La rectitud que implica practicar la justicia para alcanzar la vida, supera ésta
limitada forma del pensamiento humano. La verdadera justicia, Cristo la enseña con
su ejemplo, y Pablo comprendiéndola la explica en su Carta a los romanos:
“independientemente de la ley, se ha manifestado la justicia de Dios de la que
hablaron la ley y los profetas. Se trata de la justicia que Dios, mediante la fe en
Jesucristo, otorga a todos los que creen –pues no hay diferencia; todos pecaron y
están privados de la gloria de Dios-. Éstos son justificados por Él gratuitamente, en
virtud de la redención realizada en Cristo Jesús” (3,21-24).

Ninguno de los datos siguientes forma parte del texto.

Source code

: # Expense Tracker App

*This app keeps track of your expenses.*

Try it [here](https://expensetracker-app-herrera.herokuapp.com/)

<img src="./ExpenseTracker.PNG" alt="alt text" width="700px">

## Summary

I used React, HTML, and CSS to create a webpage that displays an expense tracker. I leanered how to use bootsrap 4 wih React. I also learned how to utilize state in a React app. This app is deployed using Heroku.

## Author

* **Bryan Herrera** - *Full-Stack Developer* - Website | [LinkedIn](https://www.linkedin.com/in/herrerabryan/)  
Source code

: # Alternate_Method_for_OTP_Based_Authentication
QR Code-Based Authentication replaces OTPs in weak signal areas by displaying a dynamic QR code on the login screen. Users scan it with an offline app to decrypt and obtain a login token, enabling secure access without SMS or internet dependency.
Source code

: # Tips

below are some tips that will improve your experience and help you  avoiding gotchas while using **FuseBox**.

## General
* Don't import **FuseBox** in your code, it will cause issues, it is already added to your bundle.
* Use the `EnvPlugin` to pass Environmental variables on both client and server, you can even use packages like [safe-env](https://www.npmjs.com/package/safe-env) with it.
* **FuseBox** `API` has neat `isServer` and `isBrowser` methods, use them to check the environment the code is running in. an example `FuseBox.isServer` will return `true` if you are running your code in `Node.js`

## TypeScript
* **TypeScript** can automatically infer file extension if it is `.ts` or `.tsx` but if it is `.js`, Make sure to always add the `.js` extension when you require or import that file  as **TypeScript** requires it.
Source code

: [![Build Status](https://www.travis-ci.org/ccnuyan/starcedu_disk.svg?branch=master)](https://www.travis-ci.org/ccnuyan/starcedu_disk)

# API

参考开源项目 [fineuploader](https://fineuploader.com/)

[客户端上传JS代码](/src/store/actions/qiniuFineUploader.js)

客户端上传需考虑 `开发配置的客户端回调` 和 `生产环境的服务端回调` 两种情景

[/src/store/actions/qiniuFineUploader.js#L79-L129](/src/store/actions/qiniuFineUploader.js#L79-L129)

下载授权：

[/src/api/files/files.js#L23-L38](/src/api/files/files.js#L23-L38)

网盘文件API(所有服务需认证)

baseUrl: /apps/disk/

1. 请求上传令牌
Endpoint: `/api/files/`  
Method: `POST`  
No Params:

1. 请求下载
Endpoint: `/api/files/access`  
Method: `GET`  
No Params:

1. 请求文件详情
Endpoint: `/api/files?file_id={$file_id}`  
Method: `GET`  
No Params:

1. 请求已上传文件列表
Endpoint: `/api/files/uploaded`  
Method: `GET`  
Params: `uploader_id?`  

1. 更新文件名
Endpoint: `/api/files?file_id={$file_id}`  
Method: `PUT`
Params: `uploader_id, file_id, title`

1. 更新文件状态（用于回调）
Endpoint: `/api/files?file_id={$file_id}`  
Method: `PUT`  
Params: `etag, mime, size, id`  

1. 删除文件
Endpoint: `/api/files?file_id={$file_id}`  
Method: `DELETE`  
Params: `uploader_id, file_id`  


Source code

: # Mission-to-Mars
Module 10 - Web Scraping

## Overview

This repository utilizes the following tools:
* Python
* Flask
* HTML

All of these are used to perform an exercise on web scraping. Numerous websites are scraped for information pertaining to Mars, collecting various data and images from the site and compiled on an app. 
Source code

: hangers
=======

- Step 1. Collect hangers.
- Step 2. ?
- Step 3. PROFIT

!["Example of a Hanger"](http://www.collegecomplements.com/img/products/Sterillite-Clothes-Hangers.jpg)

Pablo dirige también una exhortación a los cristianos de su tiempo, y a los de hoy,
para que vivan religiosamente, “porque se ha manifestado la gracia salvadora de
Dios a todos los hombres, que nos enseña a que renunciemos a la impiedad y a las
pasiones mundanas, y vivamos con sensatez, justicia y piedad en el tiempo
presente” Tt 2,11-12. El autor sapiencial, afirma con certeza que el camino de la
impiedad lleva a la muerte. Lo antagónico a la vida piadosa es transitar los caminos
de este mundo sin la conciencia de hijos de Dios, esta realidad nos arrebata la vida,
puesto que perdemos el horizonte, avanzamos confiados en nuestras solas y
limitadas fuerzas, queriendo moldear la justicia a criterios humanos.